I believe now more than ever in the power of self-belief and the veracity of the idea of Destiny. By that, I believe even more now in myself, not just that I feel vindicated in a sense of arrival, but vindicated also that my intuitions had guided me truly, even when sorely tempted to doubt myself because of the social cost of acceptance or the challenge of the way. You have to choose a profound loneliness when you choose yourself in this way.
To choose Yourself takes none of the arrogance all your critics think they must be seeing, but rather profound vulnerability and preparedness to endure isolation, ridicule, blame and disconnection with a stoic resolve, in the service of your own integrity.
A big part of the dream I dreamed, the night I met my wife-to-be, was that all the dysfunction and suffering I had endured, and contributed to in my own pain and ignorance, would not be for nothing. I was determined to own the deep simple lessons of my failed marriage, the loss of my family, my children, my home and most unjustly of all, my reputation. I was determined to love myself, and I was determined to show up as a leader in my own life, in my marriage and in my calling. I reasoned that I could not control the outcome of trying to persuade other people of my worth and value. By this, I reasoned that the transformation I was aiming to realise would be the only noble way I could give myself permission to forgive myself and still love and respect the person I became and the person I had been, perhaps more, in the process.
There was a whole year of life between when we met, and when we got married, during which I had time and opportunity to demonstrate the proof-of-concept to my wife and help her co-draft the conditions of our life together. This was part honeymoon, part rude awakening. Over that time, I was going through a very destructive, punitive divorce, which crippled my mental health and depleted my libido and took away every financial investment and nest egg I had built over the last 20 years. Over that same time, my wife-to-be was dealing with a 20-year dependency on depression medication, and for the first time in her life, coming to grips with the implications of generational and ancestral trauma. So by the time it came to wedding vows, this was how I was so certain in the moment because life had given me enough opportunities to demonstrate my own leadership and conviction and I knew thereby that I could trust my heart. I knew, as did someone beautiful and good, that I could lead and be led. When we made that call, we were both as ‘eyes wide open’ as we could have been.
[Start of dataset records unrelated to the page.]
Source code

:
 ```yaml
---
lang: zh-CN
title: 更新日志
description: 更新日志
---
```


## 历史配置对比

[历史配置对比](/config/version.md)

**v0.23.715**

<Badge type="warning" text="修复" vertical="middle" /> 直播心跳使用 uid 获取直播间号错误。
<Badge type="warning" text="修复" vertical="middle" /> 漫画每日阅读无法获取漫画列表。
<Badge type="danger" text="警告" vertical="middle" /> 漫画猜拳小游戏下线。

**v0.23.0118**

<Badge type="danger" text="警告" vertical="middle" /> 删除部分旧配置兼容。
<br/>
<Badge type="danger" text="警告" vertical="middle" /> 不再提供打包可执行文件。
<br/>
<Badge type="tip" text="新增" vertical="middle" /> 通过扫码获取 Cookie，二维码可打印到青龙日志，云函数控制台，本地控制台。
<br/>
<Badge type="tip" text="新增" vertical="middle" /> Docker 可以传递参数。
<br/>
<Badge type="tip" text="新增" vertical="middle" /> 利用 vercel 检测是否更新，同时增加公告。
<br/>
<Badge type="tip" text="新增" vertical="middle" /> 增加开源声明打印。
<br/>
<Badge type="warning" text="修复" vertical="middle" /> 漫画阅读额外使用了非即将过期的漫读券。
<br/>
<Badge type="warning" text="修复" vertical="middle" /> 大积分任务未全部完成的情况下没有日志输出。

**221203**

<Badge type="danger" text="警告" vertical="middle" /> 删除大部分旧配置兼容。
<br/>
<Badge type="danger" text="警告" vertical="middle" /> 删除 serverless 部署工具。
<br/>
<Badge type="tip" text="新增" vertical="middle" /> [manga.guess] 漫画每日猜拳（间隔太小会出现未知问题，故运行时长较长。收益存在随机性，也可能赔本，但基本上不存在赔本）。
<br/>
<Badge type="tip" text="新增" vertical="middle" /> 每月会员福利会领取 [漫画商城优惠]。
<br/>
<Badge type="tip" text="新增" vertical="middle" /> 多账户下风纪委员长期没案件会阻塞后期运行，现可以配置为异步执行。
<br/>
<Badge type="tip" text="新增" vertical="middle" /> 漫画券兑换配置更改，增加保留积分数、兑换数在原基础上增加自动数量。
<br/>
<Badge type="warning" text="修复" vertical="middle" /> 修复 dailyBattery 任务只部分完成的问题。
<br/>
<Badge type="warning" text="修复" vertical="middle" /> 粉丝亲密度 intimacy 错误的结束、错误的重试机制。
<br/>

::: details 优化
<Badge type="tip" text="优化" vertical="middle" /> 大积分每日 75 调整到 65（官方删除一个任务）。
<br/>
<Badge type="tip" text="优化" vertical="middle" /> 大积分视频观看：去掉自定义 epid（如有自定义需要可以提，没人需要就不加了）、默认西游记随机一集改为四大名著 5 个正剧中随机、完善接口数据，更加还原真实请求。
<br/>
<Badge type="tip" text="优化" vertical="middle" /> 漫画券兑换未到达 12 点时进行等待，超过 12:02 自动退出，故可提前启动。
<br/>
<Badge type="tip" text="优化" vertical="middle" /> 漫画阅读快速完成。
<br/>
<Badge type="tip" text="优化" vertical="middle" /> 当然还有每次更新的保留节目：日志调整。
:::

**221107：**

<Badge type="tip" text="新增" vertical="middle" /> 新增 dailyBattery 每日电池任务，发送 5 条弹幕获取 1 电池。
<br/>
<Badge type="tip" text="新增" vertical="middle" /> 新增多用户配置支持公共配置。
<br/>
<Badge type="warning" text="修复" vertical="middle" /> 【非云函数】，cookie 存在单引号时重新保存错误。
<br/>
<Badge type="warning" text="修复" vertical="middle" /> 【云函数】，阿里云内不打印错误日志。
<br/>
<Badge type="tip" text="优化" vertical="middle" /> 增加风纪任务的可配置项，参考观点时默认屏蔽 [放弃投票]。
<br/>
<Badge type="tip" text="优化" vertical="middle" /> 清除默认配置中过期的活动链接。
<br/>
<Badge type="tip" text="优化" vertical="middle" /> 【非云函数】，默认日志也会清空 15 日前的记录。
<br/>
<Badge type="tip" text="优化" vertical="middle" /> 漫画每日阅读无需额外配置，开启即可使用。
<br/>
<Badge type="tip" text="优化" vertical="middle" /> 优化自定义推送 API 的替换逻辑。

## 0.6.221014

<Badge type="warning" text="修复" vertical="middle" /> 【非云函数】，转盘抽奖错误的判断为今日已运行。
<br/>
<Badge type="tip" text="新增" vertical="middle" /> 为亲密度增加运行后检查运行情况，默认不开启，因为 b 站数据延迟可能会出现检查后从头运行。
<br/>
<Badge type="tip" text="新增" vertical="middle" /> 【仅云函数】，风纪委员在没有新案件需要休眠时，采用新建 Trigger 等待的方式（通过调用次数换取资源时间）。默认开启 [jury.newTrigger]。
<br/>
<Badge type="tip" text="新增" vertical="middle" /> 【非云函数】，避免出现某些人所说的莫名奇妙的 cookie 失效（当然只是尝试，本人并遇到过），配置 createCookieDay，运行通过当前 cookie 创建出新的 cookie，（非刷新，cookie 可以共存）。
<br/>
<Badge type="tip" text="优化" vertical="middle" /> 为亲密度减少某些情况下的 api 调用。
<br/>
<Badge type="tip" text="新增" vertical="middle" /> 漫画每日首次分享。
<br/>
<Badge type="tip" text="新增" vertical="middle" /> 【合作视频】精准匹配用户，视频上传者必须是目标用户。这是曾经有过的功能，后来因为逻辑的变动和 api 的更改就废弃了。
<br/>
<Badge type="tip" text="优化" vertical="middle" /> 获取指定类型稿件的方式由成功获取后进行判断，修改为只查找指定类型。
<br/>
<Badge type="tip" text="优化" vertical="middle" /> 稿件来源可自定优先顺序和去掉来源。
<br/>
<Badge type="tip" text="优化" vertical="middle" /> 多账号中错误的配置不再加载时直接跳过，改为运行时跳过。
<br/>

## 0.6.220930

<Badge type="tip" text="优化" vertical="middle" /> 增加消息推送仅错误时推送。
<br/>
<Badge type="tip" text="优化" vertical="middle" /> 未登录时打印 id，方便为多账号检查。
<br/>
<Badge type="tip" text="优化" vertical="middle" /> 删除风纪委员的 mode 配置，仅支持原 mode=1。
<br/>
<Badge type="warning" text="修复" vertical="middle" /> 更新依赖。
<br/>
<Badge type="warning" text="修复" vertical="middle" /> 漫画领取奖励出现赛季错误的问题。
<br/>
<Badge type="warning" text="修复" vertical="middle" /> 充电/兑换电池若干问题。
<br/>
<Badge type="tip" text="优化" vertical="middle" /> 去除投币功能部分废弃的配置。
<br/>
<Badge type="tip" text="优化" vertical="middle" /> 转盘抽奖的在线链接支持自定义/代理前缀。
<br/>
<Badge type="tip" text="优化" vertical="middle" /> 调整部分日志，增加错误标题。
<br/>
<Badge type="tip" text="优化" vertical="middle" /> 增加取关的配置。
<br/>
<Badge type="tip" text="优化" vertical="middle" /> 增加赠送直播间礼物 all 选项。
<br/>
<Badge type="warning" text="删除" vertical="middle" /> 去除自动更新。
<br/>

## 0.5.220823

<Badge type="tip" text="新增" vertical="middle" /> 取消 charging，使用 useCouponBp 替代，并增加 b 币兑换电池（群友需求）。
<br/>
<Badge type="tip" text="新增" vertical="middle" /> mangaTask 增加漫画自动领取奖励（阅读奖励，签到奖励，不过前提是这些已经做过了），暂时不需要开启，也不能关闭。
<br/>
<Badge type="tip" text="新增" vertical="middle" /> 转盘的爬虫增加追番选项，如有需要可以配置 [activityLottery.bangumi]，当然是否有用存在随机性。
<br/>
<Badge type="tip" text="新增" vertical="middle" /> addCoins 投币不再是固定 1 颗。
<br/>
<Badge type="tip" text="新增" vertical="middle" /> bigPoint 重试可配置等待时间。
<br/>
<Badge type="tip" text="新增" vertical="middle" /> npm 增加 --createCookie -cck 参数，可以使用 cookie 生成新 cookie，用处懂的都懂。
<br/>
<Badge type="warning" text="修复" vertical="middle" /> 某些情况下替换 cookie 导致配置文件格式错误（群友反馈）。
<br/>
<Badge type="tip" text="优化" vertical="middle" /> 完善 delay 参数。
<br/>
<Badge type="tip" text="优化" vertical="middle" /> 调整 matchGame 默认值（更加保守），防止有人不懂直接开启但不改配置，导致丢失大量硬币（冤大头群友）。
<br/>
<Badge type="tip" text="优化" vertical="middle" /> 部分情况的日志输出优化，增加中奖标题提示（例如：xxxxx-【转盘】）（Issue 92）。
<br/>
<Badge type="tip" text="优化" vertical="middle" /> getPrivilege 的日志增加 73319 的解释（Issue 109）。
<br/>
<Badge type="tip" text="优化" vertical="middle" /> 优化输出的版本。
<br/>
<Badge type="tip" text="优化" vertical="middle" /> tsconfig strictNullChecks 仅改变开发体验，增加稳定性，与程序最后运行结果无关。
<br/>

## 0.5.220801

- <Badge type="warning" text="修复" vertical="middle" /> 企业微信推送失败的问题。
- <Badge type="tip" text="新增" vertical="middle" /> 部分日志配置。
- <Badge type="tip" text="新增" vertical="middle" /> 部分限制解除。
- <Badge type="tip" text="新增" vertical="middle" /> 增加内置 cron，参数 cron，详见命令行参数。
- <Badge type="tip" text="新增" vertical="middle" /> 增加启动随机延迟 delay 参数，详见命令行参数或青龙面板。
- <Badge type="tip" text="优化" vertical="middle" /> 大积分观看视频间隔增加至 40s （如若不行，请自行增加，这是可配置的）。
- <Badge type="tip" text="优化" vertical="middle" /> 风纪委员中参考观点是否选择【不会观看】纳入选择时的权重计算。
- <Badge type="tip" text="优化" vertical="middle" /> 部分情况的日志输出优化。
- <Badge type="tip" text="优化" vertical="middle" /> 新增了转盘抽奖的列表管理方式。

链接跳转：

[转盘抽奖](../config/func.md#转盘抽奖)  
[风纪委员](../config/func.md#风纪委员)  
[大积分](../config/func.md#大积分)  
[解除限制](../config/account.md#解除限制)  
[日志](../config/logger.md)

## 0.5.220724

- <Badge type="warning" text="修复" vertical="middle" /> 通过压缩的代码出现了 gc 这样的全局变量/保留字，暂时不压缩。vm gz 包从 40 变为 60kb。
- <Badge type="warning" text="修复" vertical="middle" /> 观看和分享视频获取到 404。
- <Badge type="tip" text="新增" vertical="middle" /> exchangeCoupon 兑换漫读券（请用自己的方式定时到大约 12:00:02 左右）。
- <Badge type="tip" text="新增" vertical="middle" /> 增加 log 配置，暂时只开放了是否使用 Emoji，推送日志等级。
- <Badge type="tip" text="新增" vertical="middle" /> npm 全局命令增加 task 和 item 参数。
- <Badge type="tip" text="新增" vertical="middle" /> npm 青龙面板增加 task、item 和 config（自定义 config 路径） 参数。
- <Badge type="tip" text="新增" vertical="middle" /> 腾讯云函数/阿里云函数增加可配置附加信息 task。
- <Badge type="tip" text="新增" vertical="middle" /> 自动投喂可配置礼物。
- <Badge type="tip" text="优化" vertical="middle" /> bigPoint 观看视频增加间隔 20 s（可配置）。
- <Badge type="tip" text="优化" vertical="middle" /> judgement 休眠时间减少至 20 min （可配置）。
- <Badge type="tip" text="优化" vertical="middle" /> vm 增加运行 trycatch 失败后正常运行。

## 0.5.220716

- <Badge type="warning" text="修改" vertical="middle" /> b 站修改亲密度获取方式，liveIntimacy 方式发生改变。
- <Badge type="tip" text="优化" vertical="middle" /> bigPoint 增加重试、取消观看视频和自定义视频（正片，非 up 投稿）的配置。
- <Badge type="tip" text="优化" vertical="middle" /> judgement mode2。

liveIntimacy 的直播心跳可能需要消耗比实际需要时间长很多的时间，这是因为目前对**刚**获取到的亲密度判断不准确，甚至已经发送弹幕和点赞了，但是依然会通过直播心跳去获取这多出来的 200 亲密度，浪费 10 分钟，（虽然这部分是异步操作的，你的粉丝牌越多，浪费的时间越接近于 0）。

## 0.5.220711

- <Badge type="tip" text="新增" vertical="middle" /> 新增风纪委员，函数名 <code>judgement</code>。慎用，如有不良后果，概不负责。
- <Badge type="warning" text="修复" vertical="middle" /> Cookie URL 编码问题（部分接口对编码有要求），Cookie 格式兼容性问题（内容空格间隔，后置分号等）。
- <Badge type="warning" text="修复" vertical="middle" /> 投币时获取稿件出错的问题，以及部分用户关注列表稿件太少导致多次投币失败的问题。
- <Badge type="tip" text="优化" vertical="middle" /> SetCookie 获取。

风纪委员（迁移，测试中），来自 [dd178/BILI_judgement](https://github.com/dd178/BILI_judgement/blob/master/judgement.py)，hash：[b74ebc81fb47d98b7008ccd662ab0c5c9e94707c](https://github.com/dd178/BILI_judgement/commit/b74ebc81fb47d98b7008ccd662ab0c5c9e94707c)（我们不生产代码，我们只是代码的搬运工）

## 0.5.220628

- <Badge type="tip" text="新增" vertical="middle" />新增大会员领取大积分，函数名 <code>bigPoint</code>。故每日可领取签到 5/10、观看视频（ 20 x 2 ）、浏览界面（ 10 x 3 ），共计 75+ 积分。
I have learned an enormous gratitude and appreciation for my wife, and the unwavering devotion we have both shown, less to each other than to ourselves. We really chose growth and whatever it took to forge our way towards it, in an incredible, often overwhelming blend of grace and defiance. My wife taught me what love means, and through her, I have learned to love myself more gently, to master my anger and to temper my iron resolve.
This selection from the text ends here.